A lecture delivered by Abdesselam Cheddadi
with Richard Bulliet as discussant.
The celebration this year commemorating the 600th anniversary of the death of Ibn Khaldun, the preeminent Muslim philosopher and historian, offers an opportunity to reflect upon his work in relation to our own times, in particular to questions of globalization and empire. Although he lived and wrote during the 14th century, Ibn Khaldun’s work derives contemporary relevance from his comprehensive understanding of the social and political systems of his time, his knowledge of Islamic culture and heritage, and his place as one of the foremost historians of society and of man.
Abdesselam Cheddadi is professor in the Faculty of Educational Sciences at the University Muhammad V in Rabat, Morocco. He is a specialist on Islamic historiography and the cultural and political history of Morocco and is the author of Ibn Khaldûn: L’homme et le théoricien de la civilisation (Paris: Editions Gallimard, 2006).
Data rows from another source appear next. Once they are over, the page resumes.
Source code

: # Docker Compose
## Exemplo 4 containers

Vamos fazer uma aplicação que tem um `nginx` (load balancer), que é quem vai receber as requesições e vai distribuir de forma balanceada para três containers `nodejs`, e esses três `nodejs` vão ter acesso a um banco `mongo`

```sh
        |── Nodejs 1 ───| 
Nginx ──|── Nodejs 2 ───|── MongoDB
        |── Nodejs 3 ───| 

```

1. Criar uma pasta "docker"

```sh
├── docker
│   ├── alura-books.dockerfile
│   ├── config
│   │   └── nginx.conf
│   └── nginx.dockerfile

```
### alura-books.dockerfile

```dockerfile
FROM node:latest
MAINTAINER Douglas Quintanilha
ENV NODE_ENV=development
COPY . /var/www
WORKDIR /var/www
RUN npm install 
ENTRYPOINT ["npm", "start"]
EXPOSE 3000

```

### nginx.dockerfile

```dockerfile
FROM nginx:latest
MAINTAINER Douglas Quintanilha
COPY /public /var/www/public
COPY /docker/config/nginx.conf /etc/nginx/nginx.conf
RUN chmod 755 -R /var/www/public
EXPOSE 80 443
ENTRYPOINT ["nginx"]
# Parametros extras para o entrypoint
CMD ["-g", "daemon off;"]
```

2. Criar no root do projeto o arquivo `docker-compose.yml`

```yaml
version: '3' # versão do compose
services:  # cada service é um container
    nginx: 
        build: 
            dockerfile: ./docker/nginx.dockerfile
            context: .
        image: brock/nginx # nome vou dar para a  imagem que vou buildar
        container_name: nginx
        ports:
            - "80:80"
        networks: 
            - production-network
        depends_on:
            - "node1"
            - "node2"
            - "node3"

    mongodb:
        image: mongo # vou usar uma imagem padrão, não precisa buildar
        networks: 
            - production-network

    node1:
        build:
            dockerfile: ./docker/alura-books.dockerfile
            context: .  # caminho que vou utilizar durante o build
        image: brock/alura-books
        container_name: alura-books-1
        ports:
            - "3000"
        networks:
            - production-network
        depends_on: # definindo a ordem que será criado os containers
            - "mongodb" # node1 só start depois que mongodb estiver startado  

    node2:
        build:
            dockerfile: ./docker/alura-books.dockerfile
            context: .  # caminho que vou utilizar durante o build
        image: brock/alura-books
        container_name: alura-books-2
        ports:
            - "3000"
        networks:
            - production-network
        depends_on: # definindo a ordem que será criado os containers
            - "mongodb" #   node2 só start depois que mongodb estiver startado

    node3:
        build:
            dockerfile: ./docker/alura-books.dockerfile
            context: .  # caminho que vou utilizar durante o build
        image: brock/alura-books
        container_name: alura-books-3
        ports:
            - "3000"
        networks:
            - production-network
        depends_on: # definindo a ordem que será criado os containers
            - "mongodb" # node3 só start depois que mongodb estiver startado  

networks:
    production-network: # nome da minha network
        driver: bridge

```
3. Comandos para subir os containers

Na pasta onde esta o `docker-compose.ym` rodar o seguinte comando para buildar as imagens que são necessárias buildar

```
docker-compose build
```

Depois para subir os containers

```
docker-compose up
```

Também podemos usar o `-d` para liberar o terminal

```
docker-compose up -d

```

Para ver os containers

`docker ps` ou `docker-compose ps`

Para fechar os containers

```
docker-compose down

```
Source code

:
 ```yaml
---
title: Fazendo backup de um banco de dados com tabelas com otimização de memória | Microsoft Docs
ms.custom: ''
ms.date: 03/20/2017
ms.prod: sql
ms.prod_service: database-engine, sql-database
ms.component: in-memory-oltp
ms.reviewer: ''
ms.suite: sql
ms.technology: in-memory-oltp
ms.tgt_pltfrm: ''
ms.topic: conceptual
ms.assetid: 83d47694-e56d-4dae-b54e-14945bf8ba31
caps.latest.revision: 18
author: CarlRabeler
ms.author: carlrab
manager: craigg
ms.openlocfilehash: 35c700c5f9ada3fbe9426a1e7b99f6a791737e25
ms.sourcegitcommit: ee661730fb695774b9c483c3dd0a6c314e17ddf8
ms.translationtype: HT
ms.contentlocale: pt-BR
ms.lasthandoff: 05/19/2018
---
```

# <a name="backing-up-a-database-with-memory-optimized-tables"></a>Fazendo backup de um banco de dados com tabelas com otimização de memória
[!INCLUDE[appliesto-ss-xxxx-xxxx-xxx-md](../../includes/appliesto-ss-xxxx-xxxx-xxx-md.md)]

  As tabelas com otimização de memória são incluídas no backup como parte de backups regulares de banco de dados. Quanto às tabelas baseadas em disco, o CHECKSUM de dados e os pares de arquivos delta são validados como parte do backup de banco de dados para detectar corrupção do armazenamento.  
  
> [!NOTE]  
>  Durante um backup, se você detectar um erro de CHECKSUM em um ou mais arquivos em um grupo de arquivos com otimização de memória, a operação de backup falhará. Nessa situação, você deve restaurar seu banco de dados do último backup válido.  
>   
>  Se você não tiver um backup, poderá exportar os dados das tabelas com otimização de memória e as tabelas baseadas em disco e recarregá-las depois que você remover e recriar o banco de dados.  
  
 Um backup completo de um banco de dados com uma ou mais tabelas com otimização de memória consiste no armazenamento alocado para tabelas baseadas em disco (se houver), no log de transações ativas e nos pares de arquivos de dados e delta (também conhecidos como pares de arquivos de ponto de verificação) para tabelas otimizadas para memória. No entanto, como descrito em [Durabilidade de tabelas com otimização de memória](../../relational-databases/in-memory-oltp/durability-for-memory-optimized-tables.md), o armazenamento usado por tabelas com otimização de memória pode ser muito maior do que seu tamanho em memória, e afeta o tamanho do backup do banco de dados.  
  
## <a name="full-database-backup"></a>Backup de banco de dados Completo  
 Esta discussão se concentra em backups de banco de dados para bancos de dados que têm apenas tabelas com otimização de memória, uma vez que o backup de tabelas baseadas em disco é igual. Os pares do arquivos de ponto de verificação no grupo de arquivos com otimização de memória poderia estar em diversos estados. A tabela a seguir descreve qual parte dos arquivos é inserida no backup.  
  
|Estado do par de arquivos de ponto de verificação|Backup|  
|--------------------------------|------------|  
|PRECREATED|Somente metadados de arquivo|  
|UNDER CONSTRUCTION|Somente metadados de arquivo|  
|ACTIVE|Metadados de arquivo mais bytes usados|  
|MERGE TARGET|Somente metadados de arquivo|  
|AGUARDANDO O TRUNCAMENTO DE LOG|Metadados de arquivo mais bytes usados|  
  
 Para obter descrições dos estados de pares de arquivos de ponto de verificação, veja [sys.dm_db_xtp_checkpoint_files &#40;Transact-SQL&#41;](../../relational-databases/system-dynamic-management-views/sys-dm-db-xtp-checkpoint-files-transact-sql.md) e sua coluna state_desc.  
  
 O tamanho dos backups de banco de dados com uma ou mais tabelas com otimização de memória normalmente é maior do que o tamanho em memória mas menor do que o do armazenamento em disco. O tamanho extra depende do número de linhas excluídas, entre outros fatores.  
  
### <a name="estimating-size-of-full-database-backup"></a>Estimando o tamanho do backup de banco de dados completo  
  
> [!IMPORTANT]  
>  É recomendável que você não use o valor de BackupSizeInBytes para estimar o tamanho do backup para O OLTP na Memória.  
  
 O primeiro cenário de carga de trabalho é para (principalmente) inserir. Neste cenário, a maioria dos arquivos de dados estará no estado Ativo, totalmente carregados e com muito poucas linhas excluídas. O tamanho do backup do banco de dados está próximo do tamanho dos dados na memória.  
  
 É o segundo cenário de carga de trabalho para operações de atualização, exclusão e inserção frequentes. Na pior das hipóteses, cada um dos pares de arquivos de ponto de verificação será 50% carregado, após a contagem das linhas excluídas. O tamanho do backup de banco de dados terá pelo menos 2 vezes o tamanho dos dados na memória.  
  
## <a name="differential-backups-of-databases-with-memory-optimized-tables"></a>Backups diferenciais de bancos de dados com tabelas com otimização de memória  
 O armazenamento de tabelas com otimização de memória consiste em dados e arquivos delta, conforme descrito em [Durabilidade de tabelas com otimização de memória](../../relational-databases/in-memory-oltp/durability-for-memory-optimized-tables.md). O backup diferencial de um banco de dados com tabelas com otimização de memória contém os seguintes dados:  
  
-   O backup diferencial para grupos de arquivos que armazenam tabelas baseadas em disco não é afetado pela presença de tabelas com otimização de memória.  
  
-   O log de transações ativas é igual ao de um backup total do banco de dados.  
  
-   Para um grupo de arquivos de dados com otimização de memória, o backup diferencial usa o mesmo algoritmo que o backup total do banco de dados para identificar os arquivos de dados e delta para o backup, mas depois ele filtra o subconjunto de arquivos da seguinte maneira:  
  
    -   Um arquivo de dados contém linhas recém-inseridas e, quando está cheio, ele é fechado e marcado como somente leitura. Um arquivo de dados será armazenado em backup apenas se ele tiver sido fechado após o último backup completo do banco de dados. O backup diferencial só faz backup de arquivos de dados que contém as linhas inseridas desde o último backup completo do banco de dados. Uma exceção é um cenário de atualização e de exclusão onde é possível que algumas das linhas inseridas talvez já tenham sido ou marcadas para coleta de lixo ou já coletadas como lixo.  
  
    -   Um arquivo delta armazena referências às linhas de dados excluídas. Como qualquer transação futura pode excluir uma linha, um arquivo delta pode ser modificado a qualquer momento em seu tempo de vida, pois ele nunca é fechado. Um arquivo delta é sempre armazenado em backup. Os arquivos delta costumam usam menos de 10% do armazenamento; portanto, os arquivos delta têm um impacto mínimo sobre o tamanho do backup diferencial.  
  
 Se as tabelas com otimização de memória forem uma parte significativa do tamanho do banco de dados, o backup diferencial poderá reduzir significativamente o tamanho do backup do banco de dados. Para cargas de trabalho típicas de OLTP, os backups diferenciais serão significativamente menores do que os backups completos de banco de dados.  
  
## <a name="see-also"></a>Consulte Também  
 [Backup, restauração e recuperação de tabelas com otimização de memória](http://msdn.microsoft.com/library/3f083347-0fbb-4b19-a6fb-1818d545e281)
Richard Bulliet is professor of history at the Middle East Institute at Columbia University, and author of The Case for Islamo-Christian Civilization (New York: Columbia University Press, 2004).
Remarks were delivered in English and French with interpretation.
WHEN: Tuesday, December 12, 2006 at 6:30 pm.
WHERE: La Maison Française of NYU, 16 Washington Mews (at University Place), New York, New York.